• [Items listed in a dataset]

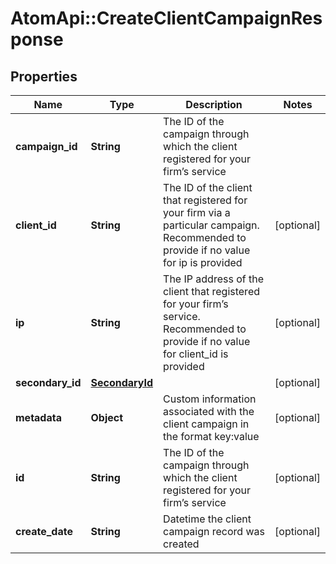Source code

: # AtomApi::CreateClientCampaignResponse

## Properties
Name | Type | Description | Notes
------------ | ------------- | ------------- | -------------
**campaign_id** | **String** | The ID of the campaign through which the client registered for your firm’s service | 
**client_id** | **String** | The ID of the client that registered for your firm via a particular campaign. Recommended to provide if no value for ip is provided | [optional] 
**ip** | **String** | The IP address of the client that registered for your firm’s service. Recommended to provide if no value for client_id is provided | [optional] 
**secondary_id** | [**SecondaryId**](SecondaryId.md) |  | [optional] 
**metadata** | **Object** | Custom information associated with the client campaign in the format key:value | [optional] 
**id** | **String** | The ID of the campaign through which the client registered for your firm’s service | [optional] 
**create_date** | **String** | Datetime the client campaign record was created | [optional]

• [What is required]
Repeat the records word for word. Leave out whatever pictures they hold.

• [Written answer]
Source code

: # AtomApi::CreateClientCampaignResponse

## Properties
Name | Type | Description | Notes
------------ | ------------- | ------------- | -------------
**campaign_id** | **String** | The ID of the campaign through which the client registered for your firm’s service | 
**client_id** | **String** | The ID of the client that registered for your firm via a particular campaign. Recommended to provide if no value for ip is provided | [optional] 
**ip** | **String** | The IP address of the client that registered for your firm’s service. Recommended to provide if no value for client_id is provided | [optional] 
**secondary_id** | [**SecondaryId**](SecondaryId.md) |  | [optional] 
**metadata** | **Object** | Custom information associated with the client campaign in the format key:value | [optional] 
**id** | **String** | The ID of the campaign through which the client registered for your firm’s service | [optional] 
**create_date** | **String** | Datetime the client campaign record was created | [optional]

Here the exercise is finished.